C’est alors que se manifesta l’influence du Chevalier de Ramsay7 qui, voulant donner aux loges un titre de naissance médiéval, les fit remonter à l’âge des cathédrales, leur fit retrouver l’usage de signes anciens, multiplia les «grades» et introduisit un grand nombre de rites. Il considérait que les véritables premiers maçons étaient les «Maîtres écossais», qui avaient formé les Maîtres anglais en leur conférant les grades d’architectes, d’intendants des bâtiments, bref des grades d’inspiration biblique qui mettaient en évidence «la construction du second Temple de Jérusalem8». La multiplication des «grades» et des «rites» contribuait pour beaucoup à rendre la maçonnerie attrayante dans une société alors fortement hiérarchisée. Elle fut à l’origine de la deuxième Grande Loge de France, le Grand Orient. Les deux grands groupes tentèrent de s’entendre sous l’obédience du Duc de Chartres, le Vénérable de la Grande Loge, mais la tentative échoua. En 1773, un groupe de frères venus de province déclara que la Grande Loge était dissoute et qu’elle était remplacée par la Grand Loge nationale qui, en juin 1773, prit le nom de Grand Orient.

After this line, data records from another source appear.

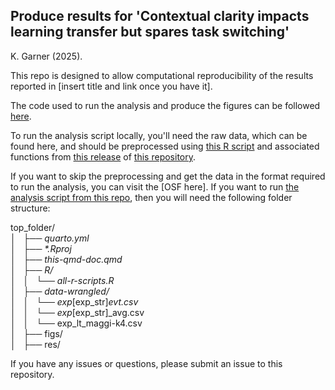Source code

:## Produce results for 'Contextual clarity impacts learning transfer but spares task switching'

K. Garner (2025).


This repo is designed to allow computational reproducibility of the results reported in [insert title and link once you have it].

The code used to run the analysis and produce the figures can be followed [here](https://garner-code.github.io/context-clarity_produce-results/). 

To run the analysis script locally, you'll need the raw data, which can be found here, and should be preprocessed using [this R script](https://github.com/lydiabarnes01/doors/blob/main/src/run_wrangling.R) and associated functions from [this release](https://github.com/lydiabarnes01/doors/releases/tag/preprint) of [this repository](https://github.com/lydiabarnes01/doors/tree/main).

If you want to skip the preprocessing and get the data in the format required to run the analysis, you can visit the [OSF here]. If you want to run [the analysis script from this repo](https://github.com/garner-code/context-clarity_produce-results/blob/main/context_learn-trans_task-switch_produce-results.qmd), then you will need the following folder structure:  

top_folder/  
│   ├── _quarto.yml  
│   ├── *.Rproj  
│   ├── this-qmd-doc.qmd  
│   ├── R/  
│   │   └── all-r-scripts.R  
│   ├── data-wrangled/  
│   │   └── exp_[exp_str]_evt.csv  
│   │   └── exp_[exp_str]_avg.csv  
│   │   └── exp_lt_maggi-k4.csv  
│   ├── figs/  
│   ├── res/    

If you have any issues or questions, please submit an issue to this repository.  
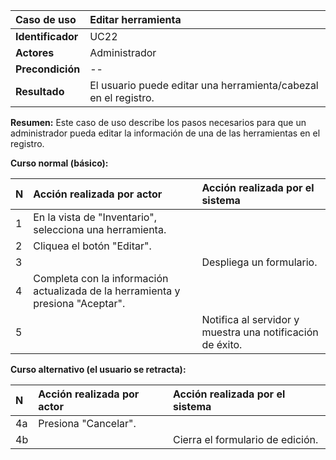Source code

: | **Caso de uso**   | **Editar herramienta**                                          |
| :---------------- | :-------------------------------------------------------------- |
| **Identificador** | UC22                                                            |
| **Actores**       | Administrador                                                   |
| **Precondición**  | --                                                              |
| **Resultado**     | El usuario puede editar una herramienta/cabezal en el registro. |

**Resumen:**
Este caso de uso describe los pasos necesarios para que un administrador pueda editar la información de una de las herramientas en el registro.

**Curso normal (básico):**

| **N** | **Acción realizada por actor**                                                  | **Acción realizada por el sistema**                       |
| :---- | :------------------------------------------------------------------------------ | :-------------------------------------------------------- |
| 1     | En la vista de "Inventario", selecciona una herramienta.                        |                                                           |
| 2     | Cliquea el botón "Editar".                                                      |                                                           |
| 3     |                                                                                 | Despliega un formulario.                                  |
| 4     | Completa con la información actualizada de la herramienta y presiona "Aceptar". |                                                           |
| 5     |                                                                                 | Notifica al servidor y muestra una notificación de éxito. |

**Curso alternativo (el usuario se retracta):**

| **N** | **Acción realizada por actor** | **Acción realizada por el sistema** |
| :---- | :----------------------------- | :---------------------------------- |
| 4a    | Presiona "Cancelar".           |                                     |
| 4b    |                                | Cierra el formulario de edición.    |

L’orientation philosophique

Les loges maçonniques qui, en Angleterre, s’étaient développées sous l’influence de la pensée de Newton et dans le sillage philosophique de John Locke, empiriste et agnostique, allaient trouver en France une pensée qui leur convenait bien, celle du positiviste Saint-Simon, le maître d’Auguste Comte. Cette philosophie du XIXe siècle contribua fortement à l’expansion de la franc-maçonnerie dans cette période qui vit germer tant d’idéologies, auxquelles le XXe siècle paya un tribut lourd et sanglant. Elle fit le lit de la maçonnerie, qui trouva son épanouissement tout au long de ce siècle, essor attiédi par les deux grandes guerres, surtout la dernière, et fortement ralenti par la montée de deux autres idéologies, le fascisme et le socialo-communisme, qui devaient laisser notre monde dans un total désarroi.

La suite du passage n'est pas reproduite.